July 23rd, 2010 - 11:41 pm ICT by IANS  

Davis Cup Karachi, July 23 (IANS) A senior tennis official has demanded that the Pakistan Cricket Board (PCB) bail the country’s tennis federation out of a serious financial crisis.

Khawaja Saeed Hai, Pakistan’s tennis legend, wants the country’s cricket chiefs to “compensate other sports”, stressing that the Pakistan Cricket Board (PCB) should take the responsibility for making the country a no-go zone for visiting sportspersons.

“It’s because of the PCB that other sports like tennis are suffering greatly in our country,” Hai told The News in an interview.

Hai, a senior vice president of the Pakistan Tennis Federation (PTF), said the terrorist attack on Sri Lankan cricketers in Lahore in March 2009 has proved to be a fatal blow for sports in Pakistan.

“It’s because of the cricket board’s failure to ensure fool-proof security to Sri Lankan cricketers that foreign sportsmen have stopped coming to our country,” said Hai, one of the most successful tennis players produced by Pakistan.

“PCB officials promised best possible security for the Sri Lankan team but all their promises proved to be hollow. It’s because of them that other sports like tennis are in a terrible shape in Pakistan.”

Foreign teams have refused to come to Pakistan after the Lahore incident that left five people dead and several Sri Lankan players injured.

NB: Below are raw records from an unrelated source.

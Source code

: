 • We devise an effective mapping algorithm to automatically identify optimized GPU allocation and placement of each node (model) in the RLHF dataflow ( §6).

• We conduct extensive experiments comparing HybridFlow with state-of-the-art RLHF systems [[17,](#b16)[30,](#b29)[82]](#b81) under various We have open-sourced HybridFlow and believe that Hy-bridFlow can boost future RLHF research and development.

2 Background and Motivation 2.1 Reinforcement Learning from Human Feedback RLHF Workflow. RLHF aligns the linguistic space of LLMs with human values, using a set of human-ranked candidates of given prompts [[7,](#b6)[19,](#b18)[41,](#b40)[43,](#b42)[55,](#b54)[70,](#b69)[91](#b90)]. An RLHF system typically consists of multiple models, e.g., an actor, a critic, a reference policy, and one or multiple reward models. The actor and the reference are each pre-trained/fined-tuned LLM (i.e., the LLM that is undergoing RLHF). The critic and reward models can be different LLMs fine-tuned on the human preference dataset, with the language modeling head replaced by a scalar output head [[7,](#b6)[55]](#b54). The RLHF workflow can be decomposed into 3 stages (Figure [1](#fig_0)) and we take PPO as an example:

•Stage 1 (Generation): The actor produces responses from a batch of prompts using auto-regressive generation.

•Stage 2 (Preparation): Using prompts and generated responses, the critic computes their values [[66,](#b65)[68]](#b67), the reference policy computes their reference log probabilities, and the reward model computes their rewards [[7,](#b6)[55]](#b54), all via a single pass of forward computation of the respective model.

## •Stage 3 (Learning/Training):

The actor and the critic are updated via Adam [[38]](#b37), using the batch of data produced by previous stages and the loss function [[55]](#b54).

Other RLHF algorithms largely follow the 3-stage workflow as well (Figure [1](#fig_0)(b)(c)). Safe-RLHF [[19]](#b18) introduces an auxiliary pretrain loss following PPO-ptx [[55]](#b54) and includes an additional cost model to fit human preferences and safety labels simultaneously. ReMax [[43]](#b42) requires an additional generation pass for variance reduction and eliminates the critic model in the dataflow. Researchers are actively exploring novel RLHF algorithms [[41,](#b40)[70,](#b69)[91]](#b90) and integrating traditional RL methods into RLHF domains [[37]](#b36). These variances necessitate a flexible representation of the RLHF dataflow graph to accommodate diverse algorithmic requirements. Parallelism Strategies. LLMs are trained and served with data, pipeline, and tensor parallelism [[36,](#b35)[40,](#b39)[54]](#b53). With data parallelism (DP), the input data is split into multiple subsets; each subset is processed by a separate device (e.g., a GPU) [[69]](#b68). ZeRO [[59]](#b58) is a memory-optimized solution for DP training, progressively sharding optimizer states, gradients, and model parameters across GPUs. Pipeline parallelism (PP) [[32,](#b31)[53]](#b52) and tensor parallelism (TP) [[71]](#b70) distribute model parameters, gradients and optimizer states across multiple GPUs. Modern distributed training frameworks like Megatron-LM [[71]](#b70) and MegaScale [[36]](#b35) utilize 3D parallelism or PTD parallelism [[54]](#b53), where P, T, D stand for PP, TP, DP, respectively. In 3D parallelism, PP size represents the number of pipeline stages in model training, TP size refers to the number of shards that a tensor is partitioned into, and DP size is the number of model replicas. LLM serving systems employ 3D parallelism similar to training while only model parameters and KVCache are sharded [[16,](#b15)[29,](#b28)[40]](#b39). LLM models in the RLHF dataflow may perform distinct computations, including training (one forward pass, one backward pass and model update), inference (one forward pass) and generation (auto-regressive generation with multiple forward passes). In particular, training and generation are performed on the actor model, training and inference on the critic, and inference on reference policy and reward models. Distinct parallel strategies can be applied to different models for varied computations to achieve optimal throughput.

Hai, who featured in the main draw of three successive Wimbledon championships from 1954 through 1956 and also reached the third round of French Open, said that tennis is the worst hit of all the sports.

“Before (the Lahore incident) things were looking good for Pakistan tennis. But now things are really looking bleak because foreign teams are not ready to visit Pakistan any more.”

Because of the security issue, Pakistan have been forced to give up their hosting rights in three consecutive Davis Cup events in the recent past. They were forced to travel to New Zealand and play their ‘home’ tie there earlier this month and lost 2-3 in the Davis Cup Asia-Oceania zone semifinals.

“We could have won easily had the tie been held in Lahore,” said Hai, Pakistan’s chief selector.

Hai said that the PTF) has almost gone bankrupt because of the scrapping of home Davis Cup ties. “The PTF has to spend millions on sending its Davis Cup teams abroad while in the past it used to make big profits by hosting such matches at home.

“I would ask the PCB chiefs to compensate the PTF by providing it monetary assistance so that Pakistan tennis can stay afloat.”